━━━━━ Input for this task ━━━━━

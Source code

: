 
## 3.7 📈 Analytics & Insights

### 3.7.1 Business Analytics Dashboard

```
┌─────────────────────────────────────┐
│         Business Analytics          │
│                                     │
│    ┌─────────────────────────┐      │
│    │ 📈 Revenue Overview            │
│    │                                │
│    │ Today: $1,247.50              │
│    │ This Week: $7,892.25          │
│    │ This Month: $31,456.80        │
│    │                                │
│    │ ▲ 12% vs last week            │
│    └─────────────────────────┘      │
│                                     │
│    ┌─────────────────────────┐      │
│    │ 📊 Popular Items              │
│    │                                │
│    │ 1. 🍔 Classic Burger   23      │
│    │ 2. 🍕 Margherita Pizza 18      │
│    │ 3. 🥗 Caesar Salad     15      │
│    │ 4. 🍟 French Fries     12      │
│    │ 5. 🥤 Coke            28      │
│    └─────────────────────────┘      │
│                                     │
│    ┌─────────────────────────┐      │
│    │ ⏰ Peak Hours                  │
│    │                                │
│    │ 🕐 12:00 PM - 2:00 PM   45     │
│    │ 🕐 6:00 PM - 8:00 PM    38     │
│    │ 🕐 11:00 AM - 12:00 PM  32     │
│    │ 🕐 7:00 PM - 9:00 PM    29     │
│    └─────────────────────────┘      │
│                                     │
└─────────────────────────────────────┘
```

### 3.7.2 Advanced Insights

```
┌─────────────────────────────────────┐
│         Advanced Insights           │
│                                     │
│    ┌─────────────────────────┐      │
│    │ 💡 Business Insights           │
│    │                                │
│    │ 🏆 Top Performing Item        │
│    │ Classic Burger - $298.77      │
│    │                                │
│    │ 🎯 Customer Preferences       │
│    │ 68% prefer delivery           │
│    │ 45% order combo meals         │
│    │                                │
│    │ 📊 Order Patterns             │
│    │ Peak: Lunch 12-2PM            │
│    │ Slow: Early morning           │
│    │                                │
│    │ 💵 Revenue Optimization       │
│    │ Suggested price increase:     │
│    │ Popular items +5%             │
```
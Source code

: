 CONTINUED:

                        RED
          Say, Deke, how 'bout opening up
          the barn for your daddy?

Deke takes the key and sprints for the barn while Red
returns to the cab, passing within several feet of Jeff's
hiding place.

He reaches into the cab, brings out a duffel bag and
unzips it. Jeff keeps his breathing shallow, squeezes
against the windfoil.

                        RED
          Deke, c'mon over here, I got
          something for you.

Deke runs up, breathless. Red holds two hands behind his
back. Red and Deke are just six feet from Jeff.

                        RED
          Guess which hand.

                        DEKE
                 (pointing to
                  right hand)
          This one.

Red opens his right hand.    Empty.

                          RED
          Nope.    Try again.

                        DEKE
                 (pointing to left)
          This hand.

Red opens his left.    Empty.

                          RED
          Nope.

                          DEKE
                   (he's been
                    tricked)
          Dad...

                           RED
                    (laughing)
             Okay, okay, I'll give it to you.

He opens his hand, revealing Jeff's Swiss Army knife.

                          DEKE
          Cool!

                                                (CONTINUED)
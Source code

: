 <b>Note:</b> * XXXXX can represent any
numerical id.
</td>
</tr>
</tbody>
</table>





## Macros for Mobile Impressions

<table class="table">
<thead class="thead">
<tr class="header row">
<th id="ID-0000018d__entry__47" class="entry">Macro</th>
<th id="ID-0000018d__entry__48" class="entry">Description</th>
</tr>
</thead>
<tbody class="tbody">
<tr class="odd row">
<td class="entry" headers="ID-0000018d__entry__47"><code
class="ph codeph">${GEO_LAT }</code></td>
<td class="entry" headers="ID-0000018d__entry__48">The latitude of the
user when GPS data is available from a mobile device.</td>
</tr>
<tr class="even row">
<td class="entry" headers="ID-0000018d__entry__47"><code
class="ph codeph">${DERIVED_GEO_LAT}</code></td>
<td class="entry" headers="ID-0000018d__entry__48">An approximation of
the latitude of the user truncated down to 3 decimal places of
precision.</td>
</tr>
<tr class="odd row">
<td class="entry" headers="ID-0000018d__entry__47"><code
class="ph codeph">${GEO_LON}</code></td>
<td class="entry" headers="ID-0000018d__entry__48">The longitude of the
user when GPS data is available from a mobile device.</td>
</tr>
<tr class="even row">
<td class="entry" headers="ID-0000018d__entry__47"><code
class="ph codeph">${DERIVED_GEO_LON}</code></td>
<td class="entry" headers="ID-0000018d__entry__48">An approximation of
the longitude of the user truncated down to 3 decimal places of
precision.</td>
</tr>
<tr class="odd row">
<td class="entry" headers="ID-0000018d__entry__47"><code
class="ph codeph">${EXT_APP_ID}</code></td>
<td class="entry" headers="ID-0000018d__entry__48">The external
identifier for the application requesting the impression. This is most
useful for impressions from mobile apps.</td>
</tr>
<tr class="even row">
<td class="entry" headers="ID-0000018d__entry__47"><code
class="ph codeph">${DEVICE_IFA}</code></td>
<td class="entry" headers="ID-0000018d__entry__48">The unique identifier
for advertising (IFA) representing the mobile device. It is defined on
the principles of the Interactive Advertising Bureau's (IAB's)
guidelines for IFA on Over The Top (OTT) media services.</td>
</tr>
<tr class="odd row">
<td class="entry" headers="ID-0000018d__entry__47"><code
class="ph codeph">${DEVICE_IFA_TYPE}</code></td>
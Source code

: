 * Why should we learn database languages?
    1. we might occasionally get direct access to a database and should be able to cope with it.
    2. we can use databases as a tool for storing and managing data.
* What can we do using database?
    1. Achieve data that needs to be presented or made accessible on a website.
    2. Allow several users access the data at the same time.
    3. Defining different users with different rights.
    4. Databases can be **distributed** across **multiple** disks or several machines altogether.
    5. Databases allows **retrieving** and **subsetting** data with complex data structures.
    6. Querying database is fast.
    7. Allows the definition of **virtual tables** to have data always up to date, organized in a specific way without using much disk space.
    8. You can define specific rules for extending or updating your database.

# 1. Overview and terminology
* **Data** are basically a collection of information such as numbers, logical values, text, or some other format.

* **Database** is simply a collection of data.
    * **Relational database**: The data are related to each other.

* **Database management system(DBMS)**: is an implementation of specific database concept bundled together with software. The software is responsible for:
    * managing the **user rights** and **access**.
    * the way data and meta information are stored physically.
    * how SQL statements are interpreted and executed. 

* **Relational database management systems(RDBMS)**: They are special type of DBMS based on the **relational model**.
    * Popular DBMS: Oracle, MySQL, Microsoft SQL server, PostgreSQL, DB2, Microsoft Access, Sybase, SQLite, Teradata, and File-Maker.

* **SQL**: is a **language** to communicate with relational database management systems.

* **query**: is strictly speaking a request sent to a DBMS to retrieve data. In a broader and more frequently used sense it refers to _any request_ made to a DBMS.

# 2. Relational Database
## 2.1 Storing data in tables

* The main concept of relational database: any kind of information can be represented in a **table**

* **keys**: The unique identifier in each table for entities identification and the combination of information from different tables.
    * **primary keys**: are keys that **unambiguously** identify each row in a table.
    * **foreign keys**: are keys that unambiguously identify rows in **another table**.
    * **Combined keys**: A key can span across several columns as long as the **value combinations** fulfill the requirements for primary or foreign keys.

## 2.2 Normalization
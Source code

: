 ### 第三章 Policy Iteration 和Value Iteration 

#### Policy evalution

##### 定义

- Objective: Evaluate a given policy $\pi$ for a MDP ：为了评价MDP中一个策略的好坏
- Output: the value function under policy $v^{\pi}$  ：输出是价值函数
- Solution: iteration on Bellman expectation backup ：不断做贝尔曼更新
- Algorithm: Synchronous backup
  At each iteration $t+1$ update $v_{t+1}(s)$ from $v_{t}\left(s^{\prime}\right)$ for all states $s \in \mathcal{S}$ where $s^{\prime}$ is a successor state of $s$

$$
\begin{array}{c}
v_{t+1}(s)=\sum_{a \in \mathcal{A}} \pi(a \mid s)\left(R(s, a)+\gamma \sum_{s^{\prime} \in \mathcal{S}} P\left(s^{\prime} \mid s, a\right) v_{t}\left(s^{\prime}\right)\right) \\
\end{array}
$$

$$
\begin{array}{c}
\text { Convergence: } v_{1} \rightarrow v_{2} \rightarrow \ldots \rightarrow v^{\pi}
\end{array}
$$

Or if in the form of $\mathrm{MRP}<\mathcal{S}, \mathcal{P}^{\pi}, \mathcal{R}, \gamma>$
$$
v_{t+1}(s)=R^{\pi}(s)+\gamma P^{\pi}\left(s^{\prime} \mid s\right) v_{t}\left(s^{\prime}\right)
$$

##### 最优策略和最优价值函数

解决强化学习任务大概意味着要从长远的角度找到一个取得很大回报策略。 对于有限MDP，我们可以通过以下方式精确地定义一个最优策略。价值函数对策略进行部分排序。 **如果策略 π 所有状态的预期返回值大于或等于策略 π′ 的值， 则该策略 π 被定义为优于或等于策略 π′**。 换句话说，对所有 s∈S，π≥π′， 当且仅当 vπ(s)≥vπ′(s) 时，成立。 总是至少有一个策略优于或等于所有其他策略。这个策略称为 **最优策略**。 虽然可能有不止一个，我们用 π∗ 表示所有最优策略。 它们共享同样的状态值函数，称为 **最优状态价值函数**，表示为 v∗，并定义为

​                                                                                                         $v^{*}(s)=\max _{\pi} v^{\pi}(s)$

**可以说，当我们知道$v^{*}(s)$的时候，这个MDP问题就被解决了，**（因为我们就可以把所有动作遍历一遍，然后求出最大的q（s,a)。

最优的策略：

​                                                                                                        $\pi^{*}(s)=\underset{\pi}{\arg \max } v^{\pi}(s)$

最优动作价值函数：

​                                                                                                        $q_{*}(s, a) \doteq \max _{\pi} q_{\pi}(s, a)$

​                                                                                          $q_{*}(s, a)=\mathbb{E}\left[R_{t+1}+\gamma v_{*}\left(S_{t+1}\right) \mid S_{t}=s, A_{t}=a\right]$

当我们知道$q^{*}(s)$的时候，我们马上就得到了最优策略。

━━━━━

Begin at the line that has "Say, Deke, how 'bout opening up" in the entries above; stop after the line that has "something for you.". Transcribe exactly those lines and no others.

* **Result**:
          Say, Deke, how 'bout opening up
          the barn for your daddy?

Deke takes the key and sprints for the barn while Red
returns to the cab, passing within several feet of Jeff's
hiding place.

He reaches into the cab, brings out a duffel bag and
unzips it. Jeff keeps his breathing shallow, squeezes
against the windfoil.

                        RED
          Deke, c'mon over here, I got
          something for you.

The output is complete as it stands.